At least it's not the Mercury Music Prize judges' problem. Few events this summer have been more heartening than their decision to pass right by Oasis and place Jarvis on the pedestal that he would absolutely refuse to stand on. Indeed, he absolutely did refuse to stand on it - he got off, and put War Child on it instead. And that's another reason why he's wonderful: he publicly gave away the winnings without piety, or self-congratulation, because that's just what he does.
Jarvis Cocker is witty, self-deprecating, human. Anyone who provokes the News of the World headline "JARVIS LOOKS LIKE A TRAINSPOTTER BUT HIS LOVING DROVE ME LOCO" deserves a thousand awards. A man who writes a song fantasising about how a blue plaque might mark the place he first touched a girl's breast is not only ironic, he is absurdly and humanly true about the daftnesses that spin around inside the heads of arrogant, foolish boys. He remembers exactly what a prat you were at 19 - lonely, horny, embarrassed, irritating, soppy, selfish - all those things that young people actually are, but couldn't possibly admit to at the time. "Mother," he sings, "I think I left a part of my brain/Somewhere in a field in Hampshire." He's stoned, and talking to his Mum?!
Deflation is the English art, and Cocker is its musically poised master. That's why he bumbled on to Michael Jackson's Britpop set and straight into my hero list. As he put it, "anyone setting themselves up as a messiah figure is a bit dodgy". Being touching and wry at the same moment is the quintessential Jarvis expression - with an artfully timed pause. ("Want to sleep with Common People?/I (pause) I'll see what I can do.")

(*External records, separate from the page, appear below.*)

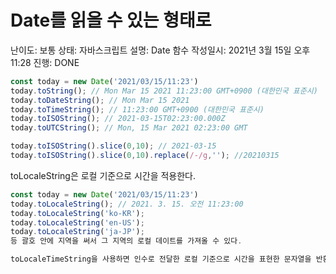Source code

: # Date를 읽을 수 있는 형태로

난이도: 보통
상태: 자바스크립트
설명: Date 함수
작성일시: 2021년 3월 15일 오후 11:28
진행: DONE

```jsx
const today = new Date('2021/03/15/11:23')
today.toString(); // Mon Mar 15 2021 11:23:00 GMT+0900 (대한민국 표준시)
today.toDateString(); // Mon Mar 15 2021
today.toTimeString(); // 11:23:00 GMT+0900 (대한민국 표준시)
today.toISOString(); // 2021-03-15T02:23:00.000Z
today.toUTCString(); // Mon, 15 Mar 2021 02:23:00 GMT

today.toISOString().slice(0,10); // 2021-03-15
today.toISOString().slice(0,10).replace(/-/g,''); //20210315
```

toLocaleString은 로컬 기준으로 시간을 적용한다. 

```jsx
const today = new Date('2021/03/15/11:23')
today.toLocaleString(); // 2021. 3. 15. 오전 11:23:00
today.toLocaleString('ko-KR');
today.toLocaleString('en-US');
today.toLocaleString('ja-JP');
등 괄호 안에 지역을 써서 그 지역의 로컬 데이트를 가져올 수 있다.

toLocaleTimeString을 사용하면 인수로 전달한 로컬 기준으로 시간을 표현한 문자열을 반환한다.
```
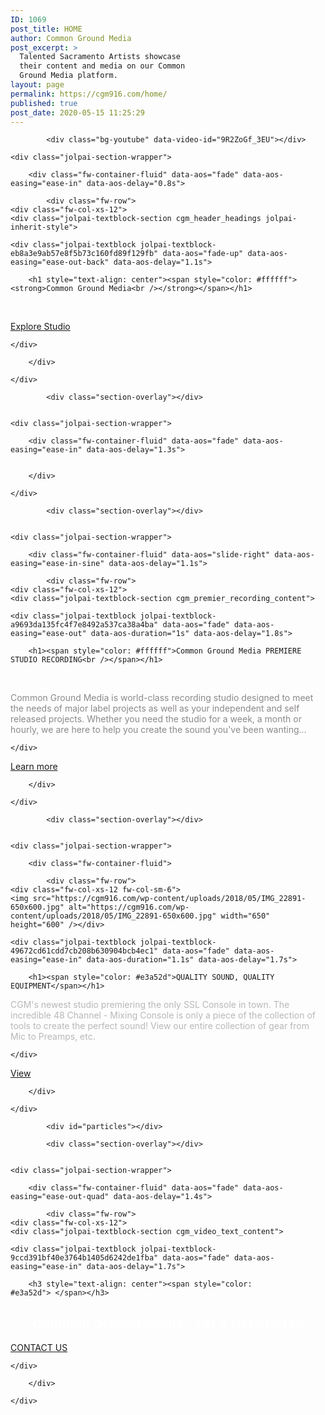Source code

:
 ```yaml
---
ID: 1069
post_title: HOME
author: Common Ground Media
post_excerpt: >
  Talented Sacramento Artists showcase
  their content and media on our Common
  Ground Media platform.
layout: page
permalink: https://cgm916.com/home/
published: true
post_date: 2020-05-15 11:25:29
---
```

<section id="cgm_homepage_slider" class="jolpai-main-section  jolpai-section-c693b2b0396db66b35262584aedf76cb">
    
    
    
            <div class="bg-youtube" data-video-id="9R2ZoGf_3EU"></div>
    
    <div class="jolpai-section-wrapper">

        <div class="fw-container-fluid" data-aos="fade" data-aos-easing="ease-in" data-aos-delay="0.8s">

            <div class="fw-row">
	<div class="fw-col-xs-12">
	<div class="jolpai-textblock-section cgm_header_headings jolpai-inherit-style">

    <div class="jolpai-textblock jolpai-textblock-eb8a3e9ab57e8f5b73c160fd89f129fb" data-aos="fade-up" data-aos-easing="ease-out-back" data-aos-delay="1.1s">

        <h1 style="text-align: center"><span style="color: #ffffff"><strong>Common Ground Media<br /></strong></span></h1>
<p> </p>
<p><div class="btn-wrapper text-center"><div class="btn site-btn   jolpai-button-b8076d055b44b5f2580255a907e9ba16" data-aos="fade" data-aos-easing="ease-in" data-aos-delay="0.8s">
    <a href="https://cgm916.com/the-studio/" target="_self" rel="noopener noreferrer">
        Explore Studio                    <i class="fa fa-reply pull-right"></i>
            </a>
    </div></div></p>

    </div>

</div>
</div>
</div>


        </div>

    </div>
</section>
<section id="cgm_slider_bottom_border" class="jolpai-main-section  jolpai-section-1508ff9c2b5043d66942d8a8c010ef5f">
    
    
            <div class="section-overlay"></div>
    
    
    <div class="jolpai-section-wrapper">

        <div class="fw-container-fluid" data-aos="fade" data-aos-easing="ease-in" data-aos-delay="1.3s">

            
        </div>

    </div>
</section>
<section id="cgm_main_content_one" class="jolpai-main-section  jolpai-section-20fa3b46b28d2717e4d58946cd586188">
    
    
            <div class="section-overlay"></div>
    
    
    <div class="jolpai-section-wrapper">

        <div class="fw-container-fluid" data-aos="slide-right" data-aos-easing="ease-in-sine" data-aos-delay="1.1s">

            <div class="fw-row">
	<div class="fw-col-xs-12">
	<div class="jolpai-textblock-section cgm_premier_recording_content">

    <div class="jolpai-textblock jolpai-textblock-a9693da135fc4f7e8492a537ca38a4ba" data-aos="fade" data-aos-easing="ease-out" data-aos-duration="1s" data-aos-delay="1.8s">

        <h1><span style="color: #ffffff">Common Ground Media PREMIERE STUDIO RECORDING<br /></span></h1>
<p> </p>
<p><span style="color: #d6d6d6"><span style="color: #8c8888">Common Ground Media is world-class recording studio designed to meet the needs of major label projects as well as your independent and self released projects. Whether you need the studio for a week, a month or hourly, we are here to help you create the sound you've been wanting...</span> </span></p>

    </div>

</div>
</div>
</div>

<div class="fw-row">
	<div class="fw-col-xs-12">
	<div class="btn-wrapper text-left"><div class="btn site-btn   jolpai-button-114aaa5a7f9a5a1479b085bbcde6d602" data-aos="fade" data-aos-easing="ease-in" data-aos-duration="1s" data-aos-delay="1.6s">
    <a href="https://cgm916.com/services/" target="_self" rel="noopener noreferrer">
        Learn more                    <i class="fa fa-arrow-right pull-right"></i>
            </a>
    </div></div></div>
</div>


        </div>

    </div>
</section>
<section id="cgm_double_section_upper_container" class="jolpai-main-section  jolpai-section-749813993228a4b45df09e78f63443b0">
    
    
            <div class="section-overlay"></div>
    
    
    <div class="jolpai-section-wrapper">

        <div class="fw-container-fluid">

            <div class="fw-row">
	<div class="fw-col-xs-12 fw-col-sm-6">
	<img src="https://cgm916.com/wp-content/uploads/2018/05/IMG_22891-650x600.jpg" alt="https://cgm916.com/wp-content/uploads/2018/05/IMG_22891-650x600.jpg" width="650" height="600" /></div>
<div class="fw-col-xs-12 fw-col-sm-6">
	<div class="jolpai-textblock-section cgm_quality_sound_content">

    <div class="jolpai-textblock jolpai-textblock-49672cd61cdd7cb208b630904bcb4ec1" data-aos="fade" data-aos-easing="ease-in" data-aos-duration="1.1s" data-aos-delay="1.7s">

        <h1><span style="color: #e3a52d">QUALITY SOUND, QUALITY EQUIPMENT</span></h1>
<p><span style="color: #b8b8b8">CGM's newest studio premiering the only SSL Console in town. The incredible 48 Channel - Mixing Console is only a piece of the collection of tools to create the perfect sound! View our entire collection of gear from Mic to Preamps, etc. </span></p>

    </div>

</div>
<div class="btn-wrapper text-left"><div class="btn site-btn   jolpai-button-6feb52dcdc944fd40abf1fe9a41cd264" data-aos="fade" data-aos-easing="ease-in" data-aos-duration="1.2s" data-aos-delay="1.8s">
    <a href="" target="_self" rel="noopener noreferrer">
        View             </a>
    </div></div></div>
</div>


        </div>

    </div>
</section>
<section id="cgm_video_container" class="jolpai-main-section  jolpai-section-5d37775c83ec74dcc979a9db2dd14114">
    
            <div id="particles"></div>
    
            <div class="section-overlay"></div>
    
    
    <div class="jolpai-section-wrapper">

        <div class="fw-container-fluid" data-aos="fade" data-aos-easing="ease-out-quad" data-aos-delay="1.4s">

            <div class="fw-row">
	<div class="fw-col-xs-12">
	<div class="jolpai-textblock-section cgm_video_text_content">

    <div class="jolpai-textblock jolpai-textblock-9ccd391bf40e3764b1405d6242de1fba" data-aos="fade" data-aos-easing="ease-in" data-aos-delay="1.7s">

        <h3 style="text-align: center"><span style="color: #e3a52d"> </span></h3>
<h1 style="text-align: center"><span style="color: #ffffff">Common Ground Media - Let's Get Started<br /></span></h1>
<p><div class="btn-wrapper text-center"><div class="btn site-btn   jolpai-button-b34039fa957adc43ced625c5e060cd99" data-aos="zoom-in" data-aos-easing="ease-in-quad" data-aos-delay="1.5s">
    <a href="https://cgm916.com/contact/" target="_self" rel="noopener noreferrer">
        CONTACT US            </a>
    </div></div></p>

    </div>

</div>
</div>
</div>


        </div>

    </div>
</section>


<!-- 6d701581c81fd2bb56dff0c35e4b31e7 -->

But instead of adulating this modern hero, our colleagues and competitors have devoted miles of newsprint to boring Oasis. Let's get it straight. Oasis are second-rate. They are (or were) briefly amusing, catchy, derivative, noisy, poppy, and not very good. They should not be long missed. Noel Gallagher can't write a sustained lyric. Liam Gallagher is tiresome, and we've seen him all before. Most of the young people I know who really like Oasis are aged 11 and under. They'll get over it - and then they'll be free to listen to Pulp.